I noticed that assigning the keras.initializer inside a layer results in an error claiming that the variable initializers must either be wrapped in an init_scope
or callable. However, I fail to see how my below use-case is different than the example provided here. Is there a workaround of this issue or am I making some obvious error in using keras initializers?
Here is the minimal example that I could come up with:
import tensorflow as tf
from keras.models import *
from keras.layers import *
from keras.optimizers import *
from tensorflow.keras import initializers
inputs_test=Input((512,512,3))
initializer_truncated_norm = initializers.TruncatedNormal(mean=0, stddev=0.02)
deconv_filter = Conv2DTranspose(3, (2, 2), strides=(2, 2), padding='same', kernel_initializer=initializer_truncated_norm)(inputs_test)
model2 = Model(inputs=inputs_test, outputs=deconv_filter)
optimizer = Adam(lr=1e-4)
model2.compile(optimizer=optimizer, loss='mse')
model2.summary()
Here is the exact error that I get when running such function
ValueError: Tensor-typed variable initializers must either be wrapped in an init_scope or callable (e.g.,
tf.Variable(lambda : tf.truncated_normal([10, 40]))
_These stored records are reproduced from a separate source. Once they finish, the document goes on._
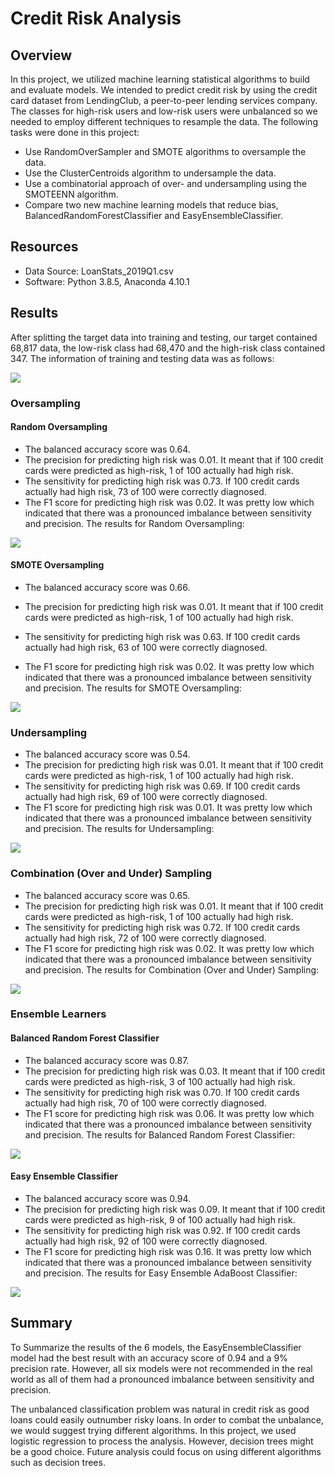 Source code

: # Credit Risk Analysis

## Overview

In this project, we utilized machine learning statistical algorithms to build and evaluate models. We intended to predict credit risk by using the credit card dataset from LendingClub, a peer-to-peer lending services company. The classes for high-risk users and low-risk users were unbalanced so we needed to employ different techniques to resample the data.
The following tasks were done in this project:

- Use RandomOverSampler and SMOTE algorithms to oversample the data.
- Use the ClusterCentroids algorithm to undersample the data.
- Use a combinatorial approach of over- and undersampling using the SMOTEENN algorithm.
- Compare two new machine learning models that reduce bias, BalancedRandomForestClassifier and EasyEnsembleClassifier.

## Resources

- Data Source: LoanStats_2019Q1.csv
- Software: Python 3.8.5, Anaconda 4.10.1

## Results

After splitting the target data into training and testing, our target contained 68,817 data, the low-risk class had 68,470 and the high-risk class contained 347.
The information of training and testing data was as follows:

![](Results/Pic1.png)

### Oversampling

#### Random Oversampling

- The balanced accuracy score was 0.64.
- The precision for predicting high risk was 0.01. It meant that if 100 credit cards were predicted as high-risk, 1 of 100 actually had high risk.
- The sensitivity for predicting high risk was 0.73. If 100 credit cards actually had high risk, 73 of 100 were correctly diagnosed.
- The F1 score for predicting high risk was 0.02. It was pretty low which indicated that there was a pronounced imbalance between sensitivity and precision.
  The results for Random Oversampling:

![](Results/Pic2.png)

#### SMOTE Oversampling

- The balanced accuracy score was 0.66.
- The precision for predicting high risk was 0.01. It meant that if 100 credit cards were predicted as high-risk, 1 of 100 actually had high risk.
- The sensitivity for predicting high risk was 0.63. If 100 credit cards actually had high risk, 63 of 100 were correctly diagnosed.

- The F1 score for predicting high risk was 0.02. It was pretty low which indicated that there was a pronounced imbalance between sensitivity and precision.
  The results for SMOTE Oversampling:

![](Results/Pic3.png)

### Undersampling

- The balanced accuracy score was 0.54.
- The precision for predicting high risk was 0.01. It meant that if 100 credit cards were predicted as high-risk, 1 of 100 actually had high risk.
- The sensitivity for predicting high risk was 0.69. If 100 credit cards actually had high risk, 69 of 100 were correctly diagnosed.
- The F1 score for predicting high risk was 0.01. It was pretty low which indicated that there was a pronounced imbalance between sensitivity and precision.
  The results for Undersampling:

![](Results/Pic4.png)

### Combination (Over and Under) Sampling

- The balanced accuracy score was 0.65.
- The precision for predicting high risk was 0.01. It meant that if 100 credit cards were predicted as high-risk, 1 of 100 actually had high risk.
- The sensitivity for predicting high risk was 0.72. If 100 credit cards actually had high risk, 72 of 100 were correctly diagnosed.
- The F1 score for predicting high risk was 0.02. It was pretty low which indicated that there was a pronounced imbalance between sensitivity and precision.
  The results for Combination (Over and Under) Sampling:

![](Results/Pic5.png)

### Ensemble Learners

#### Balanced Random Forest Classifier

- The balanced accuracy score was 0.87.
- The precision for predicting high risk was 0.03. It meant that if 100 credit cards were predicted as high-risk, 3 of 100 actually had high risk.
- The sensitivity for predicting high risk was 0.70. If 100 credit cards actually had high risk, 70 of 100 were correctly diagnosed.
- The F1 score for predicting high risk was 0.06. It was pretty low which indicated that there was a pronounced imbalance between sensitivity and precision.
  The results for Balanced Random Forest Classifier:

![](Results/Pic6.png)

#### Easy Ensemble Classifier

- The balanced accuracy score was 0.94.
- The precision for predicting high risk was 0.09. It meant that if 100 credit cards were predicted as high-risk, 9 of 100 actually had high risk.
- The sensitivity for predicting high risk was 0.92. If 100 credit cards actually had high risk, 92 of 100 were correctly diagnosed.
- The F1 score for predicting high risk was 0.16. It was pretty low which indicated that there was a pronounced imbalance between sensitivity and precision.
  The results for Easy Ensemble AdaBoost Classifier:

![](Results/Pic7.png)

## Summary

To Summarize the results of the 6 models, the EasyEnsembleClassifier model had the best result with an accuracy score of 0.94 and a 9% precision rate. However, all six models were not recommended in the real world as all of them had a pronounced imbalance between sensitivity and precision.

The unbalanced classification problem was natural in credit risk as good loans could easily outnumber risky loans. In order to combat the unbalance, we would suggest trying different algorithms. In this project, we used logistic regression to process the analysis. However, decision trees might be a good choice. Future analysis could focus on using different algorithms such as decision trees.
) when building functions. Please file a feature request if this restriction inconveniences you.
I ran your example without errors. tf==2.3.1, keras==2.4.0
.
Also tried it with tf==2.0
in Colab and it worked OK again. I suggest you to upgrade to the latest TF and try again.
Also change your imports from from keras
to from tensorflow.keras
If still fails - post the full error stack here and version info.